究極の後出しジャンケンと騒がれた鳥越俊太郎氏の東京都知事選への立候補。知名度から先行しているとされる鳥越氏だが、どうも雲行きが怪しい。メディアから政策に関する質問を投げられると「わからない」「これから勉強する」と繰り返すばかり。単にみこしとして担ぎ上げられただけで、政策については民進党などの野党連合に完全に丸投げということか。あるいは自前で急ごしらえの政策を準備するつもりか。いずれにしても都知事としての資質に疑問を感じざるをえない状況だ。

闘病の末ステージ4のがんからは生還したが都知事選も闘い抜けるか。(時事通信フォト=写真)

また、鳥越氏にとって唯一オリジナルの公約といえるのが都民の「がん検診100%」だが、こちらについては医学界から疑問の声が湧いている。元・東京大学医科学研究所特任教授で、NPO医療ガバナンス研究所の理事長を務める上昌広(かみ・まさひろ)氏はこう語る。

「これまでがん検診を受けていた人は、家族にがんの人がいたり、自分ががんを心配している、ハイリスクの人が多かったと考えられます。このような人は、検診を受ける十分なメリットがありました。しかし、リスクが高い人、低い人を問わず、全員が検診を受けることになれば、多くの『偽陽性』の人が出てくる可能性があります」

偽陽性とは、実際にはがんではないが、一次検診において、「がんの疑いあり」と診断されること。しかし、その後の精密検査で実際にがんだった人は胃がんでは2.3%、乳がんでは4.6%と非常に低い確率だ。(大阪府立成人病センター がん予防情報センター発表)

もしも100%検診が実現されれば、それだけでも莫大な税金が投入されることになるが、偽陽性と診断された人も負担を強いられる。検査費用だけではない。結果が出るまで、自分はがんなのではないかとおびえる心理的な負担もある。さらに上氏が指摘するのは、がんと認知症との兼ね合いだ。

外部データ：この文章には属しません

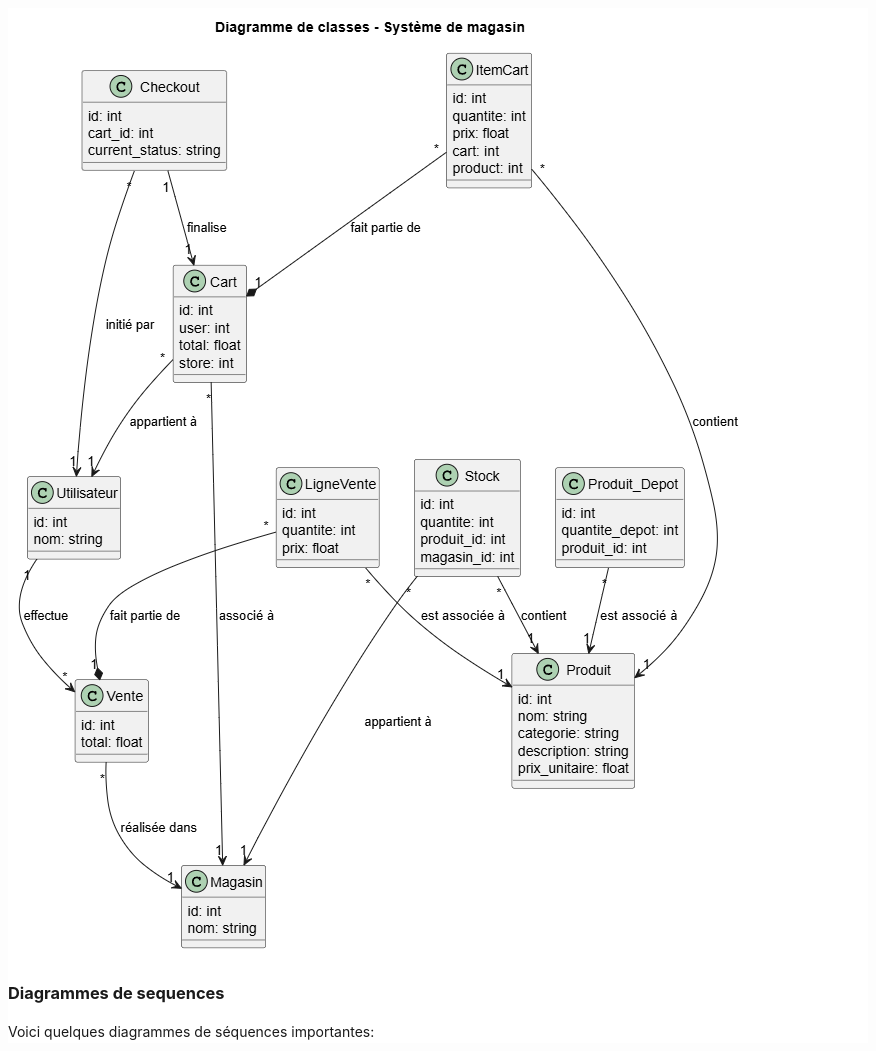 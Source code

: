 ![Diagramme de classe](images/class_diagram.png)

### Diagrammes de sequences 
Voici quelques diagrammes de séquences importantes:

「これから東京は急速に高齢化します。それにともない高齢者のがん患者も増えていきますが、高齢者の場合、認知症との兼ね合いで議論する必要があります。数年前、英国の医学誌の編集長が『がんで死にたい』という内容の論文を書いて話題になりました。認知症の究極の予防策は、認知症になる前にがんで死ぬことだという皮肉な意見です。これからの東京で求められるのは、とにかくがんを見つけて治療しさえすればいいという旧来の価値観の押し付けではなく、成熟した大人の意見です。がん検診だけを取り上げて議論することは、ややバランスを欠いています」

がん検診100%を達成したところで、それが都民の幸せにつながるのかというと、決してそうではない。たしかにがんを早期に発見できる可能性はあるが、それ以上の不幸を撒き散らしかねないのだ。